Mount Vision Pond

Pub date January 5, 2010
WriterGary Hanauer

Rating: C

A few years ago, authorities told us that Mount Vision Pond, in Point Reyes National Seashore, may become too clogged with debris for swimming as early as this season. The reason: the federal government won’t pay to clean out and fix the dam of this half-acre manmade site. Instead, said then-PRNS district ranger Marc Yeston (currently the chief ranger at Colorado’s Black Canyon Of The Gunnison National Park and nearby Curecanti National Recreation Area): “It’s going back to nature.”  

Legal status:

Property of Point Reyes National Seashore.

How to find it:

From San Francisco, take Highway 101 north to the Sir Francis Drake Boulevard exit. Follow Sir Francis Drake through San Anselmo and Lagunitas. At the intersection with Highway 1, go north to the Point Reyes National Seashore office in Olema, pick up a map, and then follow Bear Valley Road to Sir Francis Drake Boulevard. Take Sir Francis past Inverness and Tomales Bay State Park and follow the signs to North Beach. Turn left on Mount Vision Overlook Road. Stay on Mount Vision for about 1.4 miles. Look for a wide shoulder with several parked cars on the right. Take the trail that starts here. It veers to the right down a hill 300 feet or so to the pond. If you pass some residences on the left, you’re on the wrong trail.
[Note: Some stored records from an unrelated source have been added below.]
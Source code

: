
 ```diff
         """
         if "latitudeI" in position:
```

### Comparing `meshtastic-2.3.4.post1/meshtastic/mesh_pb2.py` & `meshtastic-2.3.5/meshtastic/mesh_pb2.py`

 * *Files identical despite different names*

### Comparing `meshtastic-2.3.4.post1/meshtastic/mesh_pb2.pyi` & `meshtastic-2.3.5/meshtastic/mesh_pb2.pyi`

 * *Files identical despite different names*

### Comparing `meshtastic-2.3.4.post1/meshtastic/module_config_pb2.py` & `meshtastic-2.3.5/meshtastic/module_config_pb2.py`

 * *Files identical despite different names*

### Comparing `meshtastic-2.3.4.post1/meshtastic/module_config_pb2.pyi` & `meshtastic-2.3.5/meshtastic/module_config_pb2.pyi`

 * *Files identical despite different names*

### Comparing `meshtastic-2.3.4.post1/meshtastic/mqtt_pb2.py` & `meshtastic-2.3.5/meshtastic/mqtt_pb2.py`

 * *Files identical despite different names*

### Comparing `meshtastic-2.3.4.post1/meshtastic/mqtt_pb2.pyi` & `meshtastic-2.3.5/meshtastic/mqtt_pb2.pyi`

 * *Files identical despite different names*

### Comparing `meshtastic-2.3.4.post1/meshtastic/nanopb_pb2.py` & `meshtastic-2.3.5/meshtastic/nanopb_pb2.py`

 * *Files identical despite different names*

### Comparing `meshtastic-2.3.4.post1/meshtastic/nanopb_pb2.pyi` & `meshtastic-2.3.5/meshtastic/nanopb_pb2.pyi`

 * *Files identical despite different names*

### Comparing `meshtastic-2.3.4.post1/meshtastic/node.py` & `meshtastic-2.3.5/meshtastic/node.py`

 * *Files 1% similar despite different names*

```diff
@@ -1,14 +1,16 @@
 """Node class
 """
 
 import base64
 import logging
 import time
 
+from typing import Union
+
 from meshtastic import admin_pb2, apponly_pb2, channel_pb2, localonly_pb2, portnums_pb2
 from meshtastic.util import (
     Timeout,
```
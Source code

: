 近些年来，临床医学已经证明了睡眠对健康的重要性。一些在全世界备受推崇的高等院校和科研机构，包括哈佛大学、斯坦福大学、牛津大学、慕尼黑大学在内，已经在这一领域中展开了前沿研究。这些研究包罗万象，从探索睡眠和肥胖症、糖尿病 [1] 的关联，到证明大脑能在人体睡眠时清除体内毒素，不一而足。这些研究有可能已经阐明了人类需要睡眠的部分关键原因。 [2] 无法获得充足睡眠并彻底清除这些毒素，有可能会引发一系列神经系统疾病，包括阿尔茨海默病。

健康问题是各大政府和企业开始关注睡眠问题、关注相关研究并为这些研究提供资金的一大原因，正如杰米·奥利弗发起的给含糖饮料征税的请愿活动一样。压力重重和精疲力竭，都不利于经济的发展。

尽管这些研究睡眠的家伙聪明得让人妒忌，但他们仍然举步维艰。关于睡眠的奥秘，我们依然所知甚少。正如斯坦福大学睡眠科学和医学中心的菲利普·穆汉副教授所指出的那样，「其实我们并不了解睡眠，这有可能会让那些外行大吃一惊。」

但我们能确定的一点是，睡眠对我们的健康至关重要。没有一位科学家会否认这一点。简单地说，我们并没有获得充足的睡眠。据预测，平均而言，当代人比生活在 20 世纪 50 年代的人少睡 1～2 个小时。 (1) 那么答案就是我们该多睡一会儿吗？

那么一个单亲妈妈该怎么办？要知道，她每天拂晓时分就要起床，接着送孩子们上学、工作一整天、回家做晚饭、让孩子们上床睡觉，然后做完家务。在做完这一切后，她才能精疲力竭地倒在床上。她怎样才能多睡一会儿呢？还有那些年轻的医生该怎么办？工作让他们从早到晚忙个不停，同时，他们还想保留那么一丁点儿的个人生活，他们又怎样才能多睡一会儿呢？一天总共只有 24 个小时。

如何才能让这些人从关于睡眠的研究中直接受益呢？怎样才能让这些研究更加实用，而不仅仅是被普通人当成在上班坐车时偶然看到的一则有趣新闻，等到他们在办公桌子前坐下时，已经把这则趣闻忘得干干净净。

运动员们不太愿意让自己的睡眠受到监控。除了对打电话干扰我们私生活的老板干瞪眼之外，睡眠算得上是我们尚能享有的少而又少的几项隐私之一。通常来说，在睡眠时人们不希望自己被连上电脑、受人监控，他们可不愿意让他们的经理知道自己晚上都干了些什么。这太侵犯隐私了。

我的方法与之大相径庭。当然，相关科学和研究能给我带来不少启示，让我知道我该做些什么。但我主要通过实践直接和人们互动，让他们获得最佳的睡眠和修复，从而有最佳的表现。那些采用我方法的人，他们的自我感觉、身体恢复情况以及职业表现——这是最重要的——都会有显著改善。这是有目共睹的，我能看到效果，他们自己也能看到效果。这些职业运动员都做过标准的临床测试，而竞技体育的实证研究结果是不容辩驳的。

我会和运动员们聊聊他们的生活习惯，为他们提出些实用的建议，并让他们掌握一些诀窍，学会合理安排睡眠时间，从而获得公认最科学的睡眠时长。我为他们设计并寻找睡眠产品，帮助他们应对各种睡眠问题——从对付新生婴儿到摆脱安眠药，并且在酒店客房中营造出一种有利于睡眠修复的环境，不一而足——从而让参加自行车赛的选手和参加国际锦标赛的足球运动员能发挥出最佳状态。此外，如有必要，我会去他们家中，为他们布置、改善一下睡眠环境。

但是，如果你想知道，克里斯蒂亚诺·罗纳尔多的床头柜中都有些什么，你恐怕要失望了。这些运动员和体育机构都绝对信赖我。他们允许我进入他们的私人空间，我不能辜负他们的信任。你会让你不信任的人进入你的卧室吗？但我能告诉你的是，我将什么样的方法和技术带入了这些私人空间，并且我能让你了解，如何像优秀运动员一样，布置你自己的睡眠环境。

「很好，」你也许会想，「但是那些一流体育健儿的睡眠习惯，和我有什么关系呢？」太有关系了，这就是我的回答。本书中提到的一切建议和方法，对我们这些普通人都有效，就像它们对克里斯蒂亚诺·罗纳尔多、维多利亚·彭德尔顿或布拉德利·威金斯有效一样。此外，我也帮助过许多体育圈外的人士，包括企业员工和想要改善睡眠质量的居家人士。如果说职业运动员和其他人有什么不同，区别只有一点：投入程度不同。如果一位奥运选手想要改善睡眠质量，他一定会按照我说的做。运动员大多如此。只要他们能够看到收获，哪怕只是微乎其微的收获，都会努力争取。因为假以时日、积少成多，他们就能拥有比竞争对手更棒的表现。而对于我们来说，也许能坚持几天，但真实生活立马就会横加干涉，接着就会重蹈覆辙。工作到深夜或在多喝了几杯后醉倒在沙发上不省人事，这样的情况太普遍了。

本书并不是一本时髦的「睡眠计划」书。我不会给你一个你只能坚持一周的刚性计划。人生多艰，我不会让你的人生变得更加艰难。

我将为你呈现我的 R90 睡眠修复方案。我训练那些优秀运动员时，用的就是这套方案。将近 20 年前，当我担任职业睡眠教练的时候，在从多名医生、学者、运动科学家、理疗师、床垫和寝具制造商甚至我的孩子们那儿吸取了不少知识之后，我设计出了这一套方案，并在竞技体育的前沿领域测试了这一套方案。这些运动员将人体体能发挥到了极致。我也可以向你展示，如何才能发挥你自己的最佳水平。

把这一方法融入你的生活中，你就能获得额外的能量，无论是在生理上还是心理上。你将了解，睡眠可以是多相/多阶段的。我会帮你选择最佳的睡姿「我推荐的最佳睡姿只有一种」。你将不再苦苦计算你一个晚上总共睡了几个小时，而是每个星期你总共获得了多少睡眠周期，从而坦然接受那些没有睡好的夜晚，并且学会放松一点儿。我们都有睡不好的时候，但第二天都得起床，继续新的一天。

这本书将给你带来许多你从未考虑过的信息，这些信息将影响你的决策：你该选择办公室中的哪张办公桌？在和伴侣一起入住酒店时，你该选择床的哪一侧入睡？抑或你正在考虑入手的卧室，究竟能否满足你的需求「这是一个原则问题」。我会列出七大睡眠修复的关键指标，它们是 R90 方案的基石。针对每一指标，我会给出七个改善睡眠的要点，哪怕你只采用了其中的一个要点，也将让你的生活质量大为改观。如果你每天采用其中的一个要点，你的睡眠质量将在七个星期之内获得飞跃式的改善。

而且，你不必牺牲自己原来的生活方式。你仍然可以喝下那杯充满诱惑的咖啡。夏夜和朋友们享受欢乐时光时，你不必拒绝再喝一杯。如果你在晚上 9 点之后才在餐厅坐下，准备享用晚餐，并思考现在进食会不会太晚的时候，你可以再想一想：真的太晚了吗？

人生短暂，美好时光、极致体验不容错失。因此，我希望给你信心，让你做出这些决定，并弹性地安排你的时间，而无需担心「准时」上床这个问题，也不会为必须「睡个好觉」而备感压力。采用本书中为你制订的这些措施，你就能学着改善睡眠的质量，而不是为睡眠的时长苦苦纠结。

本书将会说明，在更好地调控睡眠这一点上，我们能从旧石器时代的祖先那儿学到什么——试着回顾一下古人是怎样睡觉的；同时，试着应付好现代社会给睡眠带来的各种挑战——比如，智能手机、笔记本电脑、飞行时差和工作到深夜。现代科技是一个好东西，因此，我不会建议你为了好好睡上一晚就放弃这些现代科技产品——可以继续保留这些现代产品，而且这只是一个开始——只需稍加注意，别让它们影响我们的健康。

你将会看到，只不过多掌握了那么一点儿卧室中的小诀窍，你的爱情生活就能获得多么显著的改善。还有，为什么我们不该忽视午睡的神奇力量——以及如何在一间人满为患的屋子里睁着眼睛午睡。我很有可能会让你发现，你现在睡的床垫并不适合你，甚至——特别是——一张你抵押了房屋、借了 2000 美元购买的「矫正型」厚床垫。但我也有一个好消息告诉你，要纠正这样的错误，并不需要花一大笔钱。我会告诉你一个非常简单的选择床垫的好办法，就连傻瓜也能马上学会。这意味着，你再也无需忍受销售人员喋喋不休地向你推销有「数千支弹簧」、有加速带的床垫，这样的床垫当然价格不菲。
At the end, enter the water via a grassy spot on the dam face

The beach:

Mount Vision is a 150-foot-long lake surrounded by plant growth. “Half of the lake is now marsh,” says Robert Carlsen, of Sacramento.

The crowd:

Sometimes no one, usually fewer than 10 people, both clothed and unclothed.

Problems:

Trail around pond becoming choked by plants; increase in reeds and mud; dam appears to be eroding; trail needs maintenance; cold, fog (but less than at Limantour); no social atmosphere; trail shoes needed.